Task prompt:
The first line of the entries and each line after it, through the one that contains "3. **Cron Execution**: Cron", are to be duplicated exactly; no picture belongs in the copy.

Source information:
%%

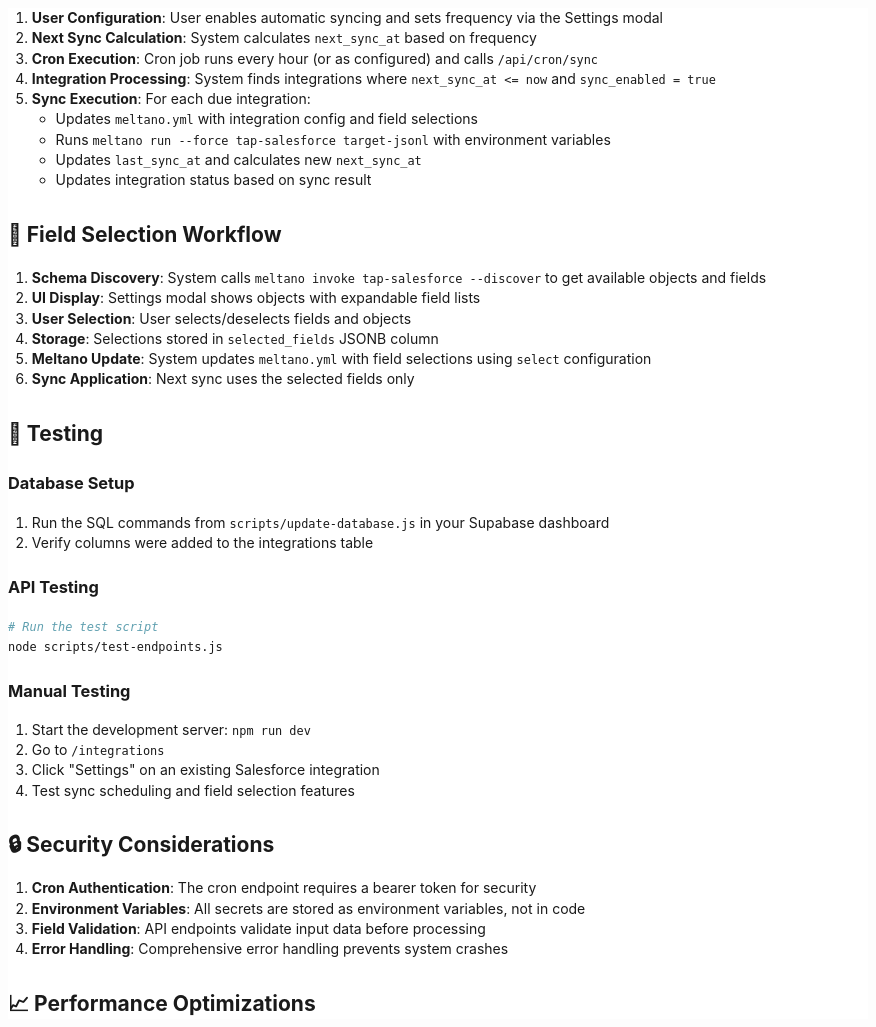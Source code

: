 1. **User Configuration**: User enables automatic syncing and sets frequency via the Settings modal
2. **Next Sync Calculation**: System calculates `next_sync_at` based on frequency
3. **Cron Execution**: Cron job runs every hour (or as configured) and calls `/api/cron/sync`
4. **Integration Processing**: System finds integrations where `next_sync_at <= now` and `sync_enabled = true`
5. **Sync Execution**: For each due integration:
   - Updates `meltano.yml` with integration config and field selections
   - Runs `meltano run --force tap-salesforce target-jsonl` with environment variables
   - Updates `last_sync_at` and calculates new `next_sync_at`
   - Updates integration status based on sync result

## 🎯 **Field Selection Workflow**

1. **Schema Discovery**: System calls `meltano invoke tap-salesforce --discover` to get available objects and fields
2. **UI Display**: Settings modal shows objects with expandable field lists
3. **User Selection**: User selects/deselects fields and objects
4. **Storage**: Selections stored in `selected_fields` JSONB column
5. **Meltano Update**: System updates `meltano.yml` with field selections using `select` configuration
6. **Sync Application**: Next sync uses the selected fields only

## 🧪 **Testing**

### Database Setup

1. Run the SQL commands from `scripts/update-database.js` in your Supabase dashboard
2. Verify columns were added to the integrations table

### API Testing

```bash
# Run the test script
node scripts/test-endpoints.js
```

### Manual Testing

1. Start the development server: `npm run dev`
2. Go to `/integrations`
3. Click "Settings" on an existing Salesforce integration
4. Test sync scheduling and field selection features

## 🔒 **Security Considerations**

1. **Cron Authentication**: The cron endpoint requires a bearer token for security
2. **Environment Variables**: All secrets are stored as environment variables, not in code
3. **Field Validation**: API endpoints validate input data before processing
4. **Error Handling**: Comprehensive error handling prevents system crashes

## 📈 **Performance Optimizations**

%%

Answer to this exercise:
Source code

: 1. **User Configuration**: User enables automatic syncing and sets frequency via the Settings modal
2. **Next Sync Calculation**: System calculates `next_sync_at` based on frequency
3. **Cron Execution**: Cron job runs every hour (or as configured) and calls `/api/cron/sync`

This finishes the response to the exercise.